中野 内面を磨くといっても、ひとりで内側に入っていってできるようなものではないじゃないですか。世間を意識しなくては、磨いていけるものではない。
バラカン ……で、アイデンティティとは、と、問題がそっちのほうへ行くんですね(笑)。
『ダンディズムの系譜 男が憧れた男たち』で示したかったもの
中野 でも日本人はアイデンティティをあんまりはっきりさせると、いじめられたりするんですよ。
バラカン この国はその意味では不幸な国ですね。できるだけ目立たないようにしないといけない。
中野 そうやってきた結果、リーダーが本当に欲しいときに、誰もいない。これって問題かなと思います。アイデンティティがしっかりしていて過不足なく立っている。そのかっこよさ、「ああいうふうになりたい」と憧れを託せるようなかっこよさをもった人がでてきてほしい。見た目のかっこよさじゃなくて。
バラカン アメリカの大統領選挙では、最後の最後まで、オバマさんに否定的な意見が多かった。なんのかんのいって、みんなアフリカ系には投票しないだろう、と。でも今回は違ってましたね。彼はロマンティックというか、希望をもたせることに力があった。インターネットをものすごく上手に使って、多くの人たちからお金をもらって、多くの人たちに対する責任を果たした。個人主義の究極ですね。
中野 ロマンティックな個人主義、まさにそこなんですよ。現在の日本をおおう、つるんとした一面的な拝金主義的なムードを一点突破するには、ロマンティックな個人の力しかないように見えることがあります。私が「今さら」ダンディズム論を書いたのも、まさにそのあたりを言いたかった。
「男を救え」――世界平和のためのダンディズム!?
中野 NHKのダンディ番組に戻りますが、プロデューサーの方は、なんでこの番組をつくろうと思われたのでしょう?
バラカン プロデューサーは女性だったんですよね。男じゃないんです。
中野 やっぱり!(笑)。私の本も、書き手が女なら編集者も女、最初にゲラを読んでレビュー第一号を書いてくださったのも女なんです。女の人がいま、思ってるんですね、男の人にがんばってもらわなきゃ。叱ってもだめなら、じゃあ、もちあげよう、と(笑)。
バラカン 男って基本的に、単純。のせられやすいし、いつも叱られてると、しょぼんとしやすい。聡明な女性が男を上手にもちあげると、いいようになんでもしますよ(笑)。「偉大な男のうしろにはもっと偉大な女性がいる」ということわざがありますが、ほんと、その通り。
中野 80年代、90年代に、女性は「私たちががんばらないと」とがんがん男性をおしのけて出て行った。
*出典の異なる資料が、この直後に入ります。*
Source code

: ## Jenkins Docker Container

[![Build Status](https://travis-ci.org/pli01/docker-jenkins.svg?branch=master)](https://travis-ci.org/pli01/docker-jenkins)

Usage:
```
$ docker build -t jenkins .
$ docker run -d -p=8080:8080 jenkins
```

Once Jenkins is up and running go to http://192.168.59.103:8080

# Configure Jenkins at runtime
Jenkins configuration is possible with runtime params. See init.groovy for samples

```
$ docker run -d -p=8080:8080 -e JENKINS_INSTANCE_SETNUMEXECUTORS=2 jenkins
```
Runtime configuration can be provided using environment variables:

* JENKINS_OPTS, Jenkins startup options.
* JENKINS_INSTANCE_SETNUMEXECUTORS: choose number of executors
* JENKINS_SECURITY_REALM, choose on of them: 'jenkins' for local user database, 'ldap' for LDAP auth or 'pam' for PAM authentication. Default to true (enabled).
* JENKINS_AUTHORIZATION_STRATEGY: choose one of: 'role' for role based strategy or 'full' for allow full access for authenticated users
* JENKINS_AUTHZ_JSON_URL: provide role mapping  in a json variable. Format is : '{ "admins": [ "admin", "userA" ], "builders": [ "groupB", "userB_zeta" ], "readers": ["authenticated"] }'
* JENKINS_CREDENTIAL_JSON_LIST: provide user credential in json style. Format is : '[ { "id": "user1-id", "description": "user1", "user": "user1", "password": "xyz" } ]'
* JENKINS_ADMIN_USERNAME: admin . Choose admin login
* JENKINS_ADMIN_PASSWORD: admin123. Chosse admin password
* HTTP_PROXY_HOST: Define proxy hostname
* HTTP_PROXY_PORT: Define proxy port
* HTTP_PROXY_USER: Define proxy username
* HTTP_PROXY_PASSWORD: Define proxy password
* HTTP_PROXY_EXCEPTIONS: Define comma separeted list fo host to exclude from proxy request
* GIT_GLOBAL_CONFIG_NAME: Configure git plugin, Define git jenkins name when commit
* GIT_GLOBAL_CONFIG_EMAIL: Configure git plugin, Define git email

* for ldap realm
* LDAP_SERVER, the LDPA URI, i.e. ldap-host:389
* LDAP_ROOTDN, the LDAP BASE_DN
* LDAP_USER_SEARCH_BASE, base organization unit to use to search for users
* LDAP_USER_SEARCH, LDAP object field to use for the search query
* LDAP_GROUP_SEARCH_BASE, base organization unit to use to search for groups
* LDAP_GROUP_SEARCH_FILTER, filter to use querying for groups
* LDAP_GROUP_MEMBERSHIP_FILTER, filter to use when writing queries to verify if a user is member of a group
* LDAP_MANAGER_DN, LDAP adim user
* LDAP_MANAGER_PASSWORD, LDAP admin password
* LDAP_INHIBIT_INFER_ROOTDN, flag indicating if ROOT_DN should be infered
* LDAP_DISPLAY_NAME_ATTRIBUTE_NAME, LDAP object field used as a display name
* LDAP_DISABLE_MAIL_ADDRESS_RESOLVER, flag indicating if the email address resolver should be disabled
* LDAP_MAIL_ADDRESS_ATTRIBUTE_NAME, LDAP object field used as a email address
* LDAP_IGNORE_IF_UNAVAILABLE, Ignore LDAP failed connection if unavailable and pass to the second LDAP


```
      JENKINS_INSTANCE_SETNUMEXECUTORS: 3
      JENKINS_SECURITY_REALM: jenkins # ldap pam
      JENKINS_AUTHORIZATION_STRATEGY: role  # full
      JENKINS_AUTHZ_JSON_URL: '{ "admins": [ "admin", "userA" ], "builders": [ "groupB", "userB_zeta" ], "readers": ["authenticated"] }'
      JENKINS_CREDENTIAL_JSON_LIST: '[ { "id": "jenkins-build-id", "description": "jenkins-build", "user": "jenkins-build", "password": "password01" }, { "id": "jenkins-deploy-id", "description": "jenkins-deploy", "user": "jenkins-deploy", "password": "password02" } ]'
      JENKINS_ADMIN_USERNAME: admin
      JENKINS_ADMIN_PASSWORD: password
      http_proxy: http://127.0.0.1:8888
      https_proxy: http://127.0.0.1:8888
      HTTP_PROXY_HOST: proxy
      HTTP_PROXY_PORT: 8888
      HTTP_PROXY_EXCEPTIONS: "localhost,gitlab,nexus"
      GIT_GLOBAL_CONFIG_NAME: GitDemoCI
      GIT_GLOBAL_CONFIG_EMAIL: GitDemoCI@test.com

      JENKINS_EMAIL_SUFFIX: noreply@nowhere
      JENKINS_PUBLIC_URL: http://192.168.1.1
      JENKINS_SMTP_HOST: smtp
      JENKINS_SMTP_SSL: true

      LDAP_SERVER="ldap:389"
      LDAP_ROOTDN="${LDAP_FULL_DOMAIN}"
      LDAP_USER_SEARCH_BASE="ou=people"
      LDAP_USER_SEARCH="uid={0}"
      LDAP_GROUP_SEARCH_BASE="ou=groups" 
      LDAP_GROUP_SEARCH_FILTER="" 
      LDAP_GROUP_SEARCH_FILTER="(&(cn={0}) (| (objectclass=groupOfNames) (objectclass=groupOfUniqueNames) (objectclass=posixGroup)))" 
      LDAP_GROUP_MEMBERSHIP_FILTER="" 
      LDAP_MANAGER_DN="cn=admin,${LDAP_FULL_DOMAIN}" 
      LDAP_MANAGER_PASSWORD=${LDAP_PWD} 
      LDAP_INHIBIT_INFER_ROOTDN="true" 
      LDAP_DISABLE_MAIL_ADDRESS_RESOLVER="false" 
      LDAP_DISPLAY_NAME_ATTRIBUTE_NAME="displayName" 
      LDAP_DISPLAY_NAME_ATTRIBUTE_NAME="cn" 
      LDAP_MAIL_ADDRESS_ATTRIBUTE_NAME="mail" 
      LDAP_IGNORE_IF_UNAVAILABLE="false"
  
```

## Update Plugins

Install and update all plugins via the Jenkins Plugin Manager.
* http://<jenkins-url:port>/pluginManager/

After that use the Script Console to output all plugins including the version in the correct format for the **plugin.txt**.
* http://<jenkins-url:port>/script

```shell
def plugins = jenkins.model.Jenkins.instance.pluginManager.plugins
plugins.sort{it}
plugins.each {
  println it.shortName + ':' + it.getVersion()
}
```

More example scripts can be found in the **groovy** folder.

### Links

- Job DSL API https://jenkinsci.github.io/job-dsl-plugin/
それで状況が好転したかといえば、そうでもなく、問題もぞろぞろ出てきたので、じゃあ、陰にまわって男をもちあげよう、と。アメリカでは「男を救え(Save The Males)」という本まで出ています。
バラカン クジラを救え(Save the Whales)、みたいなもんだね(笑)。オバマが偉いのは、ミシェルが偉いからでもあるね。
中野 ヒラリー・クリントンとバラク・オバマが並んだときに、ヒラリーのほうがマッチョに見えませんでした?
バラカン オバマ氏には見せつけなきゃいけないような負い目もないようだし、アイデンティティをもっていて、安心して見ていられるようなところがあるね。
中野 そこへ到達するにはどうすれば? さっきの問題にまた戻るんですけど(笑)
バラカン 認めてくれる人が要るね。最小単位、一人でいいんだ。
中野 だいじな一人に認められると、ものすごく自信になりそうですね。
バラカン 自信はもちたくてもてるもんじゃない。ぼくの場合は、女房の力も大きいけど、たまたまテレビの仕事をするようになって、自分が人にどう見られるかを初めて意識する必要が出てきた。いまだに自分が出ているビデオを見ると愕然とするんだけども(笑)。不特定多数の人に見られ、ちょっとでも肯定的になにかを言われると、それが自信につながることも多いかな。「そんなにダメじゃないのかもしれない」という感じになってきた。そういう仕事をしていない人は、誰かが認めてあげないと。
中野 本の中で紹介した「ニュー・ブリティッシュ・ジェントルマン」の運動においても、「人をほめよ」「いい気分にさせよ」というようなことが提言されてますよ。ほめられることで、「否定されるような存在ではない」と多くの人が感じることが、世界平和につながるんではないかと(笑)。
バラカン 日本では恥ずかしがり屋が多いし、あまりほめるとセクハラと言われる。そこがまた、日本の過剰反応だと思うんだけど。
中野 その過剰反応に気づいて、「フラーティングを誰とでも」というキャンペーンでもしないとダメですかね。
バラカン 日本政府の主導がなければダメでしょうね(笑)。そういう省庁をつくれば、自殺者も少しは減るのではないかな。
中野 21世紀のダンディズムは、そうやって世の中がよいように回っていくためのツールにもなりますね(笑)。おっと、やっぱり話が飛躍して収集がつかなくなってしまいました……。
今日は楽しいお話をありがとうございました。